Their faces showed they were waiting for consolation from him. He couldn’t comfort unless he knew the particulars.
“Why did you put it in a bag?”
“To take it home for a pet.”
“Which home?”
Mikey hesitated then, and quiet Francis spoke for the first time. Reluctantly.
“Mine.”
“How did you two manage to catch a butterfly?”
It was Francis who spoke again “I caught it in my hand.”
And that’s when it died. But they wanted to believe it died in the bag. Frankie didn’t want the culpability and Mikey didn’t want to give it to him. And they’d meant well. They just wanted a pet butterfly. They loved butterflies.
He could see they needed some…resolution…some path to peace…

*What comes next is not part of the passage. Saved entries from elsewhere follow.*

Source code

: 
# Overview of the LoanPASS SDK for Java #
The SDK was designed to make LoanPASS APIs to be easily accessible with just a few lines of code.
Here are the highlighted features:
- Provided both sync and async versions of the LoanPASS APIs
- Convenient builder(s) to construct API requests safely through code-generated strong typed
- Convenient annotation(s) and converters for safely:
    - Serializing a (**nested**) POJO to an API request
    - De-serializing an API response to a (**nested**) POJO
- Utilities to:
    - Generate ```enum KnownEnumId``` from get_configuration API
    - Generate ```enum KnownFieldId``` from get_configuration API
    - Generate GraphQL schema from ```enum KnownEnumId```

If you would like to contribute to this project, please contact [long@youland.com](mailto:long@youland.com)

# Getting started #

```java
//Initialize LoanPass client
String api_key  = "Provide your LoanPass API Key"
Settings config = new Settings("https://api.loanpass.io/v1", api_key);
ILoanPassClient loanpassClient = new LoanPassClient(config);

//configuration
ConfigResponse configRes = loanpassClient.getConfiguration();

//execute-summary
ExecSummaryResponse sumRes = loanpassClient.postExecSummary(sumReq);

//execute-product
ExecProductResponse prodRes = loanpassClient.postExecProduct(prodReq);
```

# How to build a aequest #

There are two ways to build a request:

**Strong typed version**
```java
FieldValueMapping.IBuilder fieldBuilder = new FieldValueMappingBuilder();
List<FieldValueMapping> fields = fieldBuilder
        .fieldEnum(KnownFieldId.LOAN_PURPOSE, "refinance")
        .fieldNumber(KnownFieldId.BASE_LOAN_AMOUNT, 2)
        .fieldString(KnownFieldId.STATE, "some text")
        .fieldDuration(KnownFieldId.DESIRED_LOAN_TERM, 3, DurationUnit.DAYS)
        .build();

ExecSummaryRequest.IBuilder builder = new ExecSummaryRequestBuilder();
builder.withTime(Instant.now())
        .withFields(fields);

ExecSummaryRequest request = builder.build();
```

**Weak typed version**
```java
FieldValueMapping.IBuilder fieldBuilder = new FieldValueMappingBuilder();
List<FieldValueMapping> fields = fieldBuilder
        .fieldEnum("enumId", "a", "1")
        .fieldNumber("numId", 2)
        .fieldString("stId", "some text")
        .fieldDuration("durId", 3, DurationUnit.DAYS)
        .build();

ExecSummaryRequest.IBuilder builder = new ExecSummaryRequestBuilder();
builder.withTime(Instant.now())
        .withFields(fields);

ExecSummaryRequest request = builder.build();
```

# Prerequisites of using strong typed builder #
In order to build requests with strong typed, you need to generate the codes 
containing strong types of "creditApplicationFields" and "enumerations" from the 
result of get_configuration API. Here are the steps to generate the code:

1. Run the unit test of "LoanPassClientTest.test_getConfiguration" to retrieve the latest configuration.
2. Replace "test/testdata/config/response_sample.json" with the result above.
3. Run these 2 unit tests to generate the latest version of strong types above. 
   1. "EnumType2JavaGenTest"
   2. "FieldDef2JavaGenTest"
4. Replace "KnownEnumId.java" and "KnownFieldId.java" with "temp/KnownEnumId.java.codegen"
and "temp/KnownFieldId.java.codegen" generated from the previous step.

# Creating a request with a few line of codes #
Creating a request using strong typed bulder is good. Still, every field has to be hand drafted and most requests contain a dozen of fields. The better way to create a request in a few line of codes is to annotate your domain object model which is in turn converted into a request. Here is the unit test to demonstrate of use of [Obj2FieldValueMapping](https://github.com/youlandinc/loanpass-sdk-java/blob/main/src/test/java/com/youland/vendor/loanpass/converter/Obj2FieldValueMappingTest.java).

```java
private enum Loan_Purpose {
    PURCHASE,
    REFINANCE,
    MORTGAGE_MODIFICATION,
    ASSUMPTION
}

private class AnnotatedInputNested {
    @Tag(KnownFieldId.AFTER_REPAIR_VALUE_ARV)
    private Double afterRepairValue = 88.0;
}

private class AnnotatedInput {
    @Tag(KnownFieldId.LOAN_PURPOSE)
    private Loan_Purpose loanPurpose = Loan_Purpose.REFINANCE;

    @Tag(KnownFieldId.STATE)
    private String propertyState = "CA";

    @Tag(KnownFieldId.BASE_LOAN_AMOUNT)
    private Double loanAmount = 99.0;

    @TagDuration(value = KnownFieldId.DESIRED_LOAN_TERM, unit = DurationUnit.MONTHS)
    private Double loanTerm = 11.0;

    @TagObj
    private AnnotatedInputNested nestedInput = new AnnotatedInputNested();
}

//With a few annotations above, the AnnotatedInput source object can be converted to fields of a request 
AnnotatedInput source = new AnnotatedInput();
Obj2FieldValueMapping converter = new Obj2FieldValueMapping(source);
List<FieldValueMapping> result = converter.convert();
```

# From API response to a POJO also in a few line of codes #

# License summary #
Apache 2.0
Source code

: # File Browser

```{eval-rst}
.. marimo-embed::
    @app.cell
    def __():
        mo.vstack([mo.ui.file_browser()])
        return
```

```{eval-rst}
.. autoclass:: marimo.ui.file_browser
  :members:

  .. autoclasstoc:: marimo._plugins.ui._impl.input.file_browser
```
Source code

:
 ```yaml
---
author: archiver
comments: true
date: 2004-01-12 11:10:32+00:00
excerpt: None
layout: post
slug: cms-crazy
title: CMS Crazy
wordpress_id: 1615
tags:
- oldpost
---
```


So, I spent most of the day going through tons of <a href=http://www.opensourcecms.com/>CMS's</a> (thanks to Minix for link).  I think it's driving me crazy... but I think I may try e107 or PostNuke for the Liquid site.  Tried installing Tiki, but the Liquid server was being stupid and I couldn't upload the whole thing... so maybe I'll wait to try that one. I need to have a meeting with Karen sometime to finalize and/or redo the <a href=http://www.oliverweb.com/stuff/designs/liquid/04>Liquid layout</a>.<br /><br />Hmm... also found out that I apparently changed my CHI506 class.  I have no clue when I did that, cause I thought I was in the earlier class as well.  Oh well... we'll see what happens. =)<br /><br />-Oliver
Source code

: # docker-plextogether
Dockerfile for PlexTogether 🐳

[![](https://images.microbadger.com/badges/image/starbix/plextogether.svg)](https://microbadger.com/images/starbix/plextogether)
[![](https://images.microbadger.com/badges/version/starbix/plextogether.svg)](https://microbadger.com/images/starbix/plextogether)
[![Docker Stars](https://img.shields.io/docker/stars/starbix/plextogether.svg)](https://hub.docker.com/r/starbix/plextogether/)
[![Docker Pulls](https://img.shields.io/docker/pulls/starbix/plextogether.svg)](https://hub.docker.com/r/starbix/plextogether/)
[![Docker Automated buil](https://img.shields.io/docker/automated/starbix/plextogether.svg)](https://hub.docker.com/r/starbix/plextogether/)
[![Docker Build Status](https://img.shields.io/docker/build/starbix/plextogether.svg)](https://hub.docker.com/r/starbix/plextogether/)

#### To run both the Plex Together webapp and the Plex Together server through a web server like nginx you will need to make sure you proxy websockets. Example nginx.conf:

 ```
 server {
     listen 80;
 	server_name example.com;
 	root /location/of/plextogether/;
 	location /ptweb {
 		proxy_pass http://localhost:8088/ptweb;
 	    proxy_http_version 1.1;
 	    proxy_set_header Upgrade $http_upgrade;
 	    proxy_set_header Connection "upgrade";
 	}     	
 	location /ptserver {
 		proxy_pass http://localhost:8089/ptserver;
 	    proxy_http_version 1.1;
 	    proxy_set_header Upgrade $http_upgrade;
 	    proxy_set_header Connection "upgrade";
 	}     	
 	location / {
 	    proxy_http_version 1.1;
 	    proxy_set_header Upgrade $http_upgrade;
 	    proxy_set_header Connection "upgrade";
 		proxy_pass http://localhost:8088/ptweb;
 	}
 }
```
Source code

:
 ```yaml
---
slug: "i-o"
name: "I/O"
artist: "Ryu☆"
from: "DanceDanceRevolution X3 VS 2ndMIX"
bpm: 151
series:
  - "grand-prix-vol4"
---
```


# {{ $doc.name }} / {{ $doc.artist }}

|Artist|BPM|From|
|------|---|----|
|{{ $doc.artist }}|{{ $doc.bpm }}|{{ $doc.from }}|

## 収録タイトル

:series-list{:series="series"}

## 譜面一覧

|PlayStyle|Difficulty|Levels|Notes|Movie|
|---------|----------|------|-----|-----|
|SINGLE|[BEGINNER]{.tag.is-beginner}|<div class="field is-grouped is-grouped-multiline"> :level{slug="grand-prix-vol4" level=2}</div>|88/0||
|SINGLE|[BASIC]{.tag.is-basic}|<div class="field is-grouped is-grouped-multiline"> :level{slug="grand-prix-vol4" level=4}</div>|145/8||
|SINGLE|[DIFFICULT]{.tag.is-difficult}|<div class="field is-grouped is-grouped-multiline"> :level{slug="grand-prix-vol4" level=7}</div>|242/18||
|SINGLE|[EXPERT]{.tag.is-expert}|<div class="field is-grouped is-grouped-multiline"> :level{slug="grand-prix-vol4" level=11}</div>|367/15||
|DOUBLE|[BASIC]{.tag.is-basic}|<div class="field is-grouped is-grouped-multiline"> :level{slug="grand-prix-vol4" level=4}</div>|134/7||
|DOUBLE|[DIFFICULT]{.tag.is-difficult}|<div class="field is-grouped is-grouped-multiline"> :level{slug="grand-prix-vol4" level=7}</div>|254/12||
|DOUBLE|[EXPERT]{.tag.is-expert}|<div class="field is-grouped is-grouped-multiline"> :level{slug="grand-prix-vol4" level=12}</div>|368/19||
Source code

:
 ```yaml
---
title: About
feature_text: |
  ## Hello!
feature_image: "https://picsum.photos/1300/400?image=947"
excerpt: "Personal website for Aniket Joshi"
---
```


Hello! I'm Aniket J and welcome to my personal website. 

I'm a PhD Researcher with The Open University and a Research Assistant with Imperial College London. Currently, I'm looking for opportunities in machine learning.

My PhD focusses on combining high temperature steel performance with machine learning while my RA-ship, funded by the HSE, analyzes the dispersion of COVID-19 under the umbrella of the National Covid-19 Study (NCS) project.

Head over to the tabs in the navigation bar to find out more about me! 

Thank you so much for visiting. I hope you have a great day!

He told them, “Say a Hail Mary.”
Mikey asked, “For the butterfly?
“No.”
“Do animals have a soul?”
“They don’t have souls. Say it for yourselves.”
“But why…?”
“You’ll feel better.”
He wished they could always keep that sensitivity. He knew from experience already that the cynicism of life wouldn’t let them. And they’d encountered a reality they’d surely face again. Dead is dead, and nothing changes that.
He hoped he was correctly expressing canon law when he told them “A sin is not a sin unless you intend to commit one. You didn’t mean it to happen, and it’s not a sin anyway. Just say a Hail Mary each, and go home.”
He wasn’t anointed to announce “Go in peace, your sins are forgiven”, but that was what he meant.